Requirement — All of the entries should be written out again exactly.

━━━━

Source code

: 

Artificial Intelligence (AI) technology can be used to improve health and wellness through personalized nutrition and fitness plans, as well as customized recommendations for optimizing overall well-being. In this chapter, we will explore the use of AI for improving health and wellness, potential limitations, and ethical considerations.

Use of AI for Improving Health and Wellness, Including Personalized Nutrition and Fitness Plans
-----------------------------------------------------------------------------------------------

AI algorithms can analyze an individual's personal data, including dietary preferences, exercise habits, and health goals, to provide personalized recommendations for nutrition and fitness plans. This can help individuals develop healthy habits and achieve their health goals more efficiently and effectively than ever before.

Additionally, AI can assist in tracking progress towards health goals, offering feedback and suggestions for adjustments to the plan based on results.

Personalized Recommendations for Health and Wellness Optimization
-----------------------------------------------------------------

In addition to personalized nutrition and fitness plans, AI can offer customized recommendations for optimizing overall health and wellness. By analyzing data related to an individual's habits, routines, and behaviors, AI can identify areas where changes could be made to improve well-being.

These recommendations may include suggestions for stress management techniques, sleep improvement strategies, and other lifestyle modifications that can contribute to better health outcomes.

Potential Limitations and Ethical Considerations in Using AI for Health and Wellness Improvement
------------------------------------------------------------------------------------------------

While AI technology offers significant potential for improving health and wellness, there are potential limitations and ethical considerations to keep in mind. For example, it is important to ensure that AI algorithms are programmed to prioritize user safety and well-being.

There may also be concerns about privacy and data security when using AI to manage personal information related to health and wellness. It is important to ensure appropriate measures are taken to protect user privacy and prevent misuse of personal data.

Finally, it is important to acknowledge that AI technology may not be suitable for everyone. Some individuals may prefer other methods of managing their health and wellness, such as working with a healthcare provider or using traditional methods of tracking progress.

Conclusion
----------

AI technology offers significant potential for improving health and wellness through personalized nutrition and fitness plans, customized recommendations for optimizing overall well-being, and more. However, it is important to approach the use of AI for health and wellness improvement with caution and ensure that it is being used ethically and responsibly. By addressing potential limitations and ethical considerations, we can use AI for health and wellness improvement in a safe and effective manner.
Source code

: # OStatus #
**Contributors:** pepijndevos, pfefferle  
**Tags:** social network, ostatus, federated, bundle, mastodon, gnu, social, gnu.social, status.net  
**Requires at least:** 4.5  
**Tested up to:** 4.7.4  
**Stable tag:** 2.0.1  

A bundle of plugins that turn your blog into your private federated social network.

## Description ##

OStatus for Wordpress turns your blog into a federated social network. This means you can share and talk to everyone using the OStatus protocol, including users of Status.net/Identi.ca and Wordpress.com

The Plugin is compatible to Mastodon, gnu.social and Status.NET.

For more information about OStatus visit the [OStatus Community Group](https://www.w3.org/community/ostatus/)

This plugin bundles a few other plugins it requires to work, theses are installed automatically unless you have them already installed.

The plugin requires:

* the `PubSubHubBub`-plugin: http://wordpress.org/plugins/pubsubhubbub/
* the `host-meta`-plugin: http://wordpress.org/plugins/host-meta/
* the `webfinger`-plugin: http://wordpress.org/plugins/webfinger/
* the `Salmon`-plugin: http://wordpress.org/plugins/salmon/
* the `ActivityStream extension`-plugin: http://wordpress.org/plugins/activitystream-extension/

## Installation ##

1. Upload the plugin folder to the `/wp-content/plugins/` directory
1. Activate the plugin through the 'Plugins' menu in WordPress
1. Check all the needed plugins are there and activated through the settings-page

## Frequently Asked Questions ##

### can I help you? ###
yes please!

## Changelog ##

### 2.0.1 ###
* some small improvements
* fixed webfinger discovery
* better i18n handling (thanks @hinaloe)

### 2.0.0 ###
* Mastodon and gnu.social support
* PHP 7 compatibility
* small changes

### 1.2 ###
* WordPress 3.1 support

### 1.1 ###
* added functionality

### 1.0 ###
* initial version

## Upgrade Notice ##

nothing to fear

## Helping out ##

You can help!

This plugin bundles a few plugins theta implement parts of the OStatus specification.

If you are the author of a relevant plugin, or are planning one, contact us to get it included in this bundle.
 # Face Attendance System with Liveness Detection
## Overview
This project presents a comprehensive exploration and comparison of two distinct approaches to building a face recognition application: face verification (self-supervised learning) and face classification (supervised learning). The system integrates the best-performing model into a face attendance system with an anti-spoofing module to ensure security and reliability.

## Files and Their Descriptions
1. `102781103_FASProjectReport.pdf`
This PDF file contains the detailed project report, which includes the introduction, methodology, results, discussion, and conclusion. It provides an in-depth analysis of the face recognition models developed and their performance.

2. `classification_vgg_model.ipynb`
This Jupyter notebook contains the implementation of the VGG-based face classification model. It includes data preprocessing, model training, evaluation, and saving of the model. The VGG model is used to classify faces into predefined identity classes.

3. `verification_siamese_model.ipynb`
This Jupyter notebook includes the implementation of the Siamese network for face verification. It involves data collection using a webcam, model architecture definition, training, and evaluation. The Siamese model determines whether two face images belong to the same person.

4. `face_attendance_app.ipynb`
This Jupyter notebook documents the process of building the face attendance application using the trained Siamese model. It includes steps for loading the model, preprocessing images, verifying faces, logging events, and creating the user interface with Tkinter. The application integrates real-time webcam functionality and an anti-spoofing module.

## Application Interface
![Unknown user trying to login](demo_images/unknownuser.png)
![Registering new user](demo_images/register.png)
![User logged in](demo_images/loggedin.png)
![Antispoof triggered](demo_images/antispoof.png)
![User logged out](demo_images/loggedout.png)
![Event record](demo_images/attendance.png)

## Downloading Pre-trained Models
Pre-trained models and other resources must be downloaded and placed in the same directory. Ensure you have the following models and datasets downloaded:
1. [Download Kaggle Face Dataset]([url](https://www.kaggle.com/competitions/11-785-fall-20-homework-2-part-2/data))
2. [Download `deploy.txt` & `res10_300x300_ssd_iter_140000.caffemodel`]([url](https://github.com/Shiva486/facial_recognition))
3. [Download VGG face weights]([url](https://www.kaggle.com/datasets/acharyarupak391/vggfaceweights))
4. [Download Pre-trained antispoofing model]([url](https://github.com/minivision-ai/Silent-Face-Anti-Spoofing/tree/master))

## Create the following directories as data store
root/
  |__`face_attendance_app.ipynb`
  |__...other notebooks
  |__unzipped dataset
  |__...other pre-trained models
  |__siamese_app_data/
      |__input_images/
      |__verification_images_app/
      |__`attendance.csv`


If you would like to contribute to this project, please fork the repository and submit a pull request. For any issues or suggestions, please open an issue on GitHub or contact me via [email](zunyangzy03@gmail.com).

━━━━

Output for this exercise —
Source code

: 

Artificial Intelligence (AI) technology can be used to improve health and wellness through personalized nutrition and fitness plans, as well as customized recommendations for optimizing overall well-being. In this chapter, we will explore the use of AI for improving health and wellness, potential limitations, and ethical considerations.

Use of AI for Improving Health and Wellness, Including Personalized Nutrition and Fitness Plans
-----------------------------------------------------------------------------------------------

AI algorithms can analyze an individual's personal data, including dietary preferences, exercise habits, and health goals, to provide personalized recommendations for nutrition and fitness plans. This can help individuals develop healthy habits and achieve their health goals more efficiently and effectively than ever before.

Additionally, AI can assist in tracking progress towards health goals, offering feedback and suggestions for adjustments to the plan based on results.

Personalized Recommendations for Health and Wellness Optimization
-----------------------------------------------------------------

In addition to personalized nutrition and fitness plans, AI can offer customized recommendations for optimizing overall health and wellness. By analyzing data related to an individual's habits, routines, and behaviors, AI can identify areas where changes could be made to improve well-being.

These recommendations may include suggestions for stress management techniques, sleep improvement strategies, and other lifestyle modifications that can contribute to better health outcomes.

Potential Limitations and Ethical Considerations in Using AI for Health and Wellness Improvement
------------------------------------------------------------------------------------------------

While AI technology offers significant potential for improving health and wellness, there are potential limitations and ethical considerations to keep in mind. For example, it is important to ensure that AI algorithms are programmed to prioritize user safety and well-being.

There may also be concerns about privacy and data security when using AI to manage personal information related to health and wellness. It is important to ensure appropriate measures are taken to protect user privacy and prevent misuse of personal data.

Finally, it is important to acknowledge that AI technology may not be suitable for everyone. Some individuals may prefer other methods of managing their health and wellness, such as working with a healthcare provider or using traditional methods of tracking progress.

Conclusion
----------

AI technology offers significant potential for improving health and wellness through personalized nutrition and fitness plans, customized recommendations for optimizing overall well-being, and more. However, it is important to approach the use of AI for health and wellness improvement with caution and ensure that it is being used ethically and responsibly. By addressing potential limitations and ethical considerations, we can use AI for health and wellness improvement in a safe and effective manner.
Source code

: # OStatus #
**Contributors:** pepijndevos, pfefferle  
**Tags:** social network, ostatus, federated, bundle, mastodon, gnu, social, gnu.social, status.net  
**Requires at least:** 4.5  
**Tested up to:** 4.7.4  
**Stable tag:** 2.0.1  

A bundle of plugins that turn your blog into your private federated social network.

## Description ##

OStatus for Wordpress turns your blog into a federated social network. This means you can share and talk to everyone using the OStatus protocol, including users of Status.net/Identi.ca and Wordpress.com

The Plugin is compatible to Mastodon, gnu.social and Status.NET.

For more information about OStatus visit the [OStatus Community Group](https://www.w3.org/community/ostatus/)

This plugin bundles a few other plugins it requires to work, theses are installed automatically unless you have them already installed.

The plugin requires:

* the `PubSubHubBub`-plugin: http://wordpress.org/plugins/pubsubhubbub/
* the `host-meta`-plugin: http://wordpress.org/plugins/host-meta/
* the `webfinger`-plugin: http://wordpress.org/plugins/webfinger/
* the `Salmon`-plugin: http://wordpress.org/plugins/salmon/
* the `ActivityStream extension`-plugin: http://wordpress.org/plugins/activitystream-extension/

## Installation ##

1. Upload the plugin folder to the `/wp-content/plugins/` directory
1. Activate the plugin through the 'Plugins' menu in WordPress
1. Check all the needed plugins are there and activated through the settings-page

## Frequently Asked Questions ##

### can I help you? ###
yes please!

## Changelog ##

### 2.0.1 ###
* some small improvements
* fixed webfinger discovery
* better i18n handling (thanks @hinaloe)

### 2.0.0 ###
* Mastodon and gnu.social support
* PHP 7 compatibility
* small changes

### 1.2 ###
* WordPress 3.1 support

### 1.1 ###
* added functionality

### 1.0 ###
* initial version

## Upgrade Notice ##

nothing to fear

## Helping out ##

You can help!

This plugin bundles a few plugins theta implement parts of the OStatus specification.

If you are the author of a relevant plugin, or are planning one, contact us to get it included in this bundle.
 # Face Attendance System with Liveness Detection
## Overview
This project presents a comprehensive exploration and comparison of two distinct approaches to building a face recognition application: face verification (self-supervised learning) and face classification (supervised learning). The system integrates the best-performing model into a face attendance system with an anti-spoofing module to ensure security and reliability.

## Files and Their Descriptions
1. `102781103_FASProjectReport.pdf`
This PDF file contains the detailed project report, which includes the introduction, methodology, results, discussion, and conclusion. It provides an in-depth analysis of the face recognition models developed and their performance.

2. `classification_vgg_model.ipynb`
This Jupyter notebook contains the implementation of the VGG-based face classification model. It includes data preprocessing, model training, evaluation, and saving of the model. The VGG model is used to classify faces into predefined identity classes.

3. `verification_siamese_model.ipynb`
This Jupyter notebook includes the implementation of the Siamese network for face verification. It involves data collection using a webcam, model architecture definition, training, and evaluation. The Siamese model determines whether two face images belong to the same person.

4. `face_attendance_app.ipynb`
This Jupyter notebook documents the process of building the face attendance application using the trained Siamese model. It includes steps for loading the model, preprocessing images, verifying faces, logging events, and creating the user interface with Tkinter. The application integrates real-time webcam functionality and an anti-spoofing module.

## Application Interface
![Unknown user trying to login](demo_images/unknownuser.png)
![Registering new user](demo_images/register.png)
![User logged in](demo_images/loggedin.png)
![Antispoof triggered](demo_images/antispoof.png)
![User logged out](demo_images/loggedout.png)
![Event record](demo_images/attendance.png)

## Downloading Pre-trained Models
Pre-trained models and other resources must be downloaded and placed in the same directory. Ensure you have the following models and datasets downloaded:
1. [Download Kaggle Face Dataset]([url](https://www.kaggle.com/competitions/11-785-fall-20-homework-2-part-2/data))
2. [Download `deploy.txt` & `res10_300x300_ssd_iter_140000.caffemodel`]([url](https://github.com/Shiva486/facial_recognition))
3. [Download VGG face weights]([url](https://www.kaggle.com/datasets/acharyarupak391/vggfaceweights))
4. [Download Pre-trained antispoofing model]([url](https://github.com/minivision-ai/Silent-Face-Anti-Spoofing/tree/master))

## Create the following directories as data store
root/
  |__`face_attendance_app.ipynb`
  |__...other notebooks
  |__unzipped dataset
  |__...other pre-trained models
  |__siamese_app_data/
      |__input_images/
      |__verification_images_app/
      |__`attendance.csv`


If you would like to contribute to this project, please fork the repository and submit a pull request. For any issues or suggestions, please open an issue on GitHub or contact me via [email](zunyangzy03@gmail.com).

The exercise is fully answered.